Store a fact in one run:

contenox run \
  --chain .contenox/chain-mcp-memory.json \
  --provider openai --model gpt-5-mini \
  "Remember: the project name is Contenox and the version is 0.2.4."

Retrieve it in a completely separate run (new process):

contenox run \
  --chain .contenox/chain-mcp-memory.json \
  --provider openai --model gpt-5-mini \
  "What project and version did I ask you to remember?"

The model uses search_nodes on the memory graph and replies:
"You asked me to remember the project 'Contenox' with version '0.2.4'."

Tip

contenox run is intentionally stateless for predictability and scripting safety. stdio MCP servers are spawned as child processes and terminated on exit.
For cross-invocation persistence, use servers that manage their own storage (e.g. @modelcontextprotocol/server-memory writes to disk) or remote HTTP/SSE servers you control.

Recipe 3: Live Web Research

Fetch and summarize any live page:

contenox run \
  --chain .contenox/chain-mcp-fetch.json \
  --provider openai --model gpt-5-mini \
  "Use the fetch tool to fetch https://modelcontextprotocol.io and give me a one-paragraph summary."

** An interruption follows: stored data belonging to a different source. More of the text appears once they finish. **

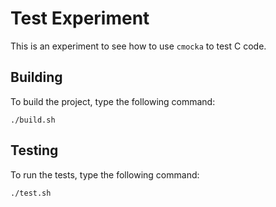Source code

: 
# Test Experiment

This is an experiment to see how to use `cmocka` to test C code.

## Building

To build the project, type the following command:

```
./build.sh
```

## Testing

To run the tests, type the following command:

```
./test.sh
```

The model calls fetch_url, receives the current HTML, and returns a clean summary.

How the chains work

All three example chains use the same simple structure:

{
  "tasks": [{
    "handler": "chat_completion",
    "system_instruction": "...Available tools: {{hookservice:list}}.",
    "execute_config": {
      "hooks": ["filesystem"],
      "pass_clients_tools": false
    }
  }]
}
  • hooks is the allowlist of MCP servers the model can access as tools. Use ["*"] to include all registered servers, or ["*", "!name"] to exclude one.
  • {{hookservice:list}} injects the live tool manifest into the system prompt — filtered to only the hooks the task allows.
  • The task engine automatically handles the full tool-call loop — no manual branching required.

Tip

Add --trace to watch every MCP tool call, its arguments, and results in real time.